How many steps does it take to get from the 1995 Mariners run still etched deep inside my mind to the political battle being waged right now in Olympia over building heights? Not far enough. It is actually scary close.
Step 1. One of my favorite afterglow memories of the 1995 run was this article from Sports Illustrated (my earlier reference here). The scene is basically a bunch of guys waiting to go into a wedding until the Mariners game (part of the heroic stretch run) is over. This inappropriate line (you’ll see in a bit) is included: “Gayle’s wedding? It’s her second.”
Step 2. Who is Gayle Fink-Shulz, is she still in Washington State? I wonder how she feels to be immortalized in a classic article about the Mariners. Well, she’s already pretty famous, and not because of a game or a set of games.
At the funeral for her husband, a state trooper killed in the line of duty, Gayle Frink-Schulz realized that many of the more than 3,000 officers in attendance saw in her their wives and mothers.
They knew it could be them lying in the flag-draped coffin. They wondered if the people they held dearest could endure their sudden, violent death.
…
At graveside, a woman approached and embraced her. She whispered that her husband, also a motorcycle officer, had been killed two years earlier.
“At that point we just held each other and cried,” Frink-Schulz said.
As she struggled through her own grief, she decided that other families — and law enforcement officers — would benefit from an organized support system. In early 1994, she helped form the Washington chapter of Concerns of Police Survivors, or COPS, a group that helps the family, colleagues and community deal with the deaths of officers in the line of duty.

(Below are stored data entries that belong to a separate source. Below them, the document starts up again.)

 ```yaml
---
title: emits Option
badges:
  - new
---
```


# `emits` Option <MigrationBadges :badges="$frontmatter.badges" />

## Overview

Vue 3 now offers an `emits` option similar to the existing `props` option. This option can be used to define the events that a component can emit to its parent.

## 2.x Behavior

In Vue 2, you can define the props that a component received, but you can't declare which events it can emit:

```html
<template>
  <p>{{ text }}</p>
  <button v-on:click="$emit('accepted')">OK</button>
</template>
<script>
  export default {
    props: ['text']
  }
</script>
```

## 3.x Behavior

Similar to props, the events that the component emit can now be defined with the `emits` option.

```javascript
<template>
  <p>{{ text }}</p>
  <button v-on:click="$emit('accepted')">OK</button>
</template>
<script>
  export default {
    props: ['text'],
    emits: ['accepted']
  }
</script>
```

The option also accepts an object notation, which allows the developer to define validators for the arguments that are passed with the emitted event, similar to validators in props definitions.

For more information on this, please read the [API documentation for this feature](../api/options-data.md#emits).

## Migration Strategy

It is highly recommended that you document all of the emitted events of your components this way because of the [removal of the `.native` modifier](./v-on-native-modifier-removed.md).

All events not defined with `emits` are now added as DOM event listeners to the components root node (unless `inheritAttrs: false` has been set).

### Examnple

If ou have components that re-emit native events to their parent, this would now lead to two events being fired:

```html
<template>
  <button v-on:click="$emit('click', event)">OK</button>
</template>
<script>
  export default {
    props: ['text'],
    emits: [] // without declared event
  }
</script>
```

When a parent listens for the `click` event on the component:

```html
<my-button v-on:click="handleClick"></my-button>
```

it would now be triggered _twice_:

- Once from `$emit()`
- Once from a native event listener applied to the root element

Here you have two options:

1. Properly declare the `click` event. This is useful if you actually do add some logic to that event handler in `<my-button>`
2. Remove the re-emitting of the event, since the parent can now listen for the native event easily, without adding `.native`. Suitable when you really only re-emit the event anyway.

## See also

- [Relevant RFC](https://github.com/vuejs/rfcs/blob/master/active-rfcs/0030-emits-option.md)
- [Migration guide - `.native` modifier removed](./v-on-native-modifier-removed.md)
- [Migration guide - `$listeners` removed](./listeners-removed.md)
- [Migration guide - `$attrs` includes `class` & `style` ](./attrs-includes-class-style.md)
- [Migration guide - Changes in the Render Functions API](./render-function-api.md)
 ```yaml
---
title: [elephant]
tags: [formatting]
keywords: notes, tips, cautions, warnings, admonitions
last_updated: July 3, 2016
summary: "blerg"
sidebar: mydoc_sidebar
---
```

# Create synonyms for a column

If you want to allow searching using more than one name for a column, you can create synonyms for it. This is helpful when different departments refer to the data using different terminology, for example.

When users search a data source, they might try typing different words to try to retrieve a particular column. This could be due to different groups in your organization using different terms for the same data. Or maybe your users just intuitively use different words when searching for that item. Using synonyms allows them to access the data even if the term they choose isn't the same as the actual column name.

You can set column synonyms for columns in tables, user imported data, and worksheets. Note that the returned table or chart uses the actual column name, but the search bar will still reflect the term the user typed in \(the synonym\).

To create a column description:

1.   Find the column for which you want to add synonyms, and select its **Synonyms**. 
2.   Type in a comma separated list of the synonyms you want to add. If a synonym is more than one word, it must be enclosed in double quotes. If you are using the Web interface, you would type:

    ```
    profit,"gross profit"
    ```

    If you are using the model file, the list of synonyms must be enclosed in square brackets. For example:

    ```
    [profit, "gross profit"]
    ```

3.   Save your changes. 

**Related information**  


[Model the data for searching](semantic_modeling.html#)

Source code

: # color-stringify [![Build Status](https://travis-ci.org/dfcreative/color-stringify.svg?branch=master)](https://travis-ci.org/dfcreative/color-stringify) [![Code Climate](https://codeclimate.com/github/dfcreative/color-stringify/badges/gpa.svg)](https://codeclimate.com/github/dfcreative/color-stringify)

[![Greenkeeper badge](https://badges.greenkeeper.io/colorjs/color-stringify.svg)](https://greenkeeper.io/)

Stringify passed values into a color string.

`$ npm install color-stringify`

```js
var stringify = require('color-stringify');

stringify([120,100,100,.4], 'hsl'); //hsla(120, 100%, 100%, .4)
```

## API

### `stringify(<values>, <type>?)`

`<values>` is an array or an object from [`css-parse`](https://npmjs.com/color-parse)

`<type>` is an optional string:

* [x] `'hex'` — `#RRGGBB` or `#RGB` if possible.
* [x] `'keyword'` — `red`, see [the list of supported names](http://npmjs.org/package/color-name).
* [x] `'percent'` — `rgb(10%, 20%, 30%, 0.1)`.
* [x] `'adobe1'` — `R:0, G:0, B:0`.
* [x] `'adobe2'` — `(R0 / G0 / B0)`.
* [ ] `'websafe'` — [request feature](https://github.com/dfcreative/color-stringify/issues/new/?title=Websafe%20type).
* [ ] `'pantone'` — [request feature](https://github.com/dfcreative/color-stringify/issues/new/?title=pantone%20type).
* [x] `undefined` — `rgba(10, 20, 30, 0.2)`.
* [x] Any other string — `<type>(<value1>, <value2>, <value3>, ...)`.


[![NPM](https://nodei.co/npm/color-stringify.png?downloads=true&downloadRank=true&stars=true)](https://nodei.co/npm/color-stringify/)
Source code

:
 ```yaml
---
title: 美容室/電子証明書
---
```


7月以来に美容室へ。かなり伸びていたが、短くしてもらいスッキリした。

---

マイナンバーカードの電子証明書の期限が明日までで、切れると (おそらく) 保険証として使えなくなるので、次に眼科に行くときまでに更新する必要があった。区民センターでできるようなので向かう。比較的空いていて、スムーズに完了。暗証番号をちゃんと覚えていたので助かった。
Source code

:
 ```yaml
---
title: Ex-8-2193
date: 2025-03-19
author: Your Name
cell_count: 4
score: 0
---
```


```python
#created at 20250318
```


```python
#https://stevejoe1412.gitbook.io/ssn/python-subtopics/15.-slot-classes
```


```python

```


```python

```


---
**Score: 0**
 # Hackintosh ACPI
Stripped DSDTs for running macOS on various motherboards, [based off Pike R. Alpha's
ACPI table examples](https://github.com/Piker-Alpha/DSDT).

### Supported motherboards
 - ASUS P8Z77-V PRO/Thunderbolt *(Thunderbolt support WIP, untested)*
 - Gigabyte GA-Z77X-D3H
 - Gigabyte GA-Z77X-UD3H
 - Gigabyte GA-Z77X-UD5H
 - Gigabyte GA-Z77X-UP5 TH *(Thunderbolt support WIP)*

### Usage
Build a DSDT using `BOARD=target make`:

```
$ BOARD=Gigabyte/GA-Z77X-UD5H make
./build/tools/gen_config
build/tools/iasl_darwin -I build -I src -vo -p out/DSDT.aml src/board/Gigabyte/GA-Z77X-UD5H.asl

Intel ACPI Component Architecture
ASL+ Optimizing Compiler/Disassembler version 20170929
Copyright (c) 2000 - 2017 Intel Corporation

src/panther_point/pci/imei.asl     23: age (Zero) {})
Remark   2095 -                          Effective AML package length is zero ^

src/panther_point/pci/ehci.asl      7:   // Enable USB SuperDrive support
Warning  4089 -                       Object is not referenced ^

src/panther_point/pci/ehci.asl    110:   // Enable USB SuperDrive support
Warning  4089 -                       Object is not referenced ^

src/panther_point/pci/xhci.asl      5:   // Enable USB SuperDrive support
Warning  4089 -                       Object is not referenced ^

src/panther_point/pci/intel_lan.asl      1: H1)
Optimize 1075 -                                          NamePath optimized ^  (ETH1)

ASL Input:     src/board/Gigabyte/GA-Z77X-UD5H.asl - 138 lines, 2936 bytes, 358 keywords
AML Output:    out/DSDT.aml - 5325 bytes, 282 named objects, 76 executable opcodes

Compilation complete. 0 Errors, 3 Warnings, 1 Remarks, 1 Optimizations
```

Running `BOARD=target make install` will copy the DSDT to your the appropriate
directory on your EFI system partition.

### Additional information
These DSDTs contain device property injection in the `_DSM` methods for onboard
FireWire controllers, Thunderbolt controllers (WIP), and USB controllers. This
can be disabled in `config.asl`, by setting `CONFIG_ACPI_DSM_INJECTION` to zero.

Yeah, dude. Its her second wedding because her police officer husband died in the line of duty two years earlier. I have a hard time weighing the gravity of the 1995 Mariners and Mrs. Frink-Schulz’s wedding, but I keep on coming back to Gayle on this one.
Step 3. The view from the Washington State Law Enforcement memorial has become a part of whether to allow tall buildings to be built in certain parts of downtown Olympia. From the Little Hollywood Blog:
Gayle Frink-Schultz of the Behind the Badge Foundation, gave perhaps the most compelling testimony of the day. As the widow of Washington State Patrol Trooper Steven Frink, Ms. Frink-Schultz explained how she came to be involved with the planning of the Washington State Law Enforcement Memorial on the Capitol Campus which overlooks the debated isthmus region.
Frink-Schultz also explained the state’s heavy involvement in the project since 1999: site selection with the Capitol Campus Design Advisory Committee, stabilization of the hillside, landscaping and construction of a retaining wall as part of the Heritage Park hill and walking path – “all to create a place of serenity, honor and respect.”
“….I found a new mission in life after my husband’s death. Steve’s death taught me there are things in life that are irrevocable, things we cannot control. But, I also learned that there are things in life that are important and that we do have choice over….This is one of those times.”